Data for this task ->
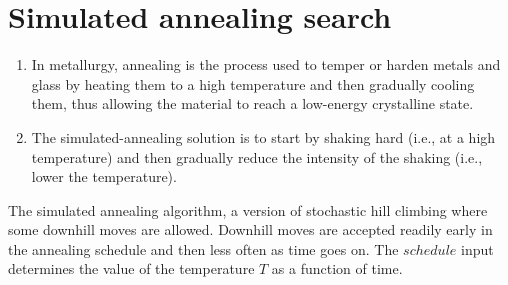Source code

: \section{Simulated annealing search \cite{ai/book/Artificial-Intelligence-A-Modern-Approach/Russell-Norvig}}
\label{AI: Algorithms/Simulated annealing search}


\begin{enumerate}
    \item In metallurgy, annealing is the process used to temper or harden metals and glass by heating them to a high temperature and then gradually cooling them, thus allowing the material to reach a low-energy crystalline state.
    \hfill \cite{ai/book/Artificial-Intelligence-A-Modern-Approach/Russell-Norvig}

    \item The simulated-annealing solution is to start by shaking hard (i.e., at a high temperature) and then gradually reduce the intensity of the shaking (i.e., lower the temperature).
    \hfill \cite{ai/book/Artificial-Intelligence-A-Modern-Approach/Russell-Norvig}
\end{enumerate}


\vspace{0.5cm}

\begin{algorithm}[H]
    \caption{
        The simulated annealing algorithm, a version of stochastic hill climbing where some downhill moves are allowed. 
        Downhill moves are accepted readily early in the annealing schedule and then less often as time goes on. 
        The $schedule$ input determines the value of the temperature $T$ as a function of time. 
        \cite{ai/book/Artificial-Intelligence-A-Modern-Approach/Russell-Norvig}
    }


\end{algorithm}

==

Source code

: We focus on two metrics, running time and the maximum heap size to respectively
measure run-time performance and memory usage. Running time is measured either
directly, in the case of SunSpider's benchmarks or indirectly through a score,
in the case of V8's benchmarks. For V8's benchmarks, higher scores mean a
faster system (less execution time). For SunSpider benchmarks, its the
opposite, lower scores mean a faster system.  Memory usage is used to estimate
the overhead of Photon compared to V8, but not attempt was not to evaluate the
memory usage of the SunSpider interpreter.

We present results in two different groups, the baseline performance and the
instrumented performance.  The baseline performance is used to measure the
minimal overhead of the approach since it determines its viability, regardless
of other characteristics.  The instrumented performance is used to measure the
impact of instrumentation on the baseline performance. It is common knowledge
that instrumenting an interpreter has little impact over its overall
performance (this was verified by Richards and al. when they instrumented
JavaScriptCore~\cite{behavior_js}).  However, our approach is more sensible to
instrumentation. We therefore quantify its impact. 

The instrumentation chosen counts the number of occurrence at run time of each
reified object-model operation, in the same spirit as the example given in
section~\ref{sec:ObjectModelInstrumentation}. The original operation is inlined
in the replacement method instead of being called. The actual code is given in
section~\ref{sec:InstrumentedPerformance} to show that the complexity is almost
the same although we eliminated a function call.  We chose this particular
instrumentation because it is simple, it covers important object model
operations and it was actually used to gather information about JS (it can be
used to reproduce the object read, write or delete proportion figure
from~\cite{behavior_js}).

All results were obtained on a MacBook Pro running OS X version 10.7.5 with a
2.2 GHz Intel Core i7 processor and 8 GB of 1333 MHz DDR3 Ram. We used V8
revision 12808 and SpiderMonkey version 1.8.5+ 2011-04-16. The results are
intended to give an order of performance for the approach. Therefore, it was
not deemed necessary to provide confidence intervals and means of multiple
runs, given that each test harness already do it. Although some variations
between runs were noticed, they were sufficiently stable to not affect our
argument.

To do -> Would you please copy each line of the listing that contains the word "system"?

Task response ->
faster system (less execution time). For SunSpider benchmarks, its the
opposite, lower scores mean a faster system.  Memory usage is used to estimate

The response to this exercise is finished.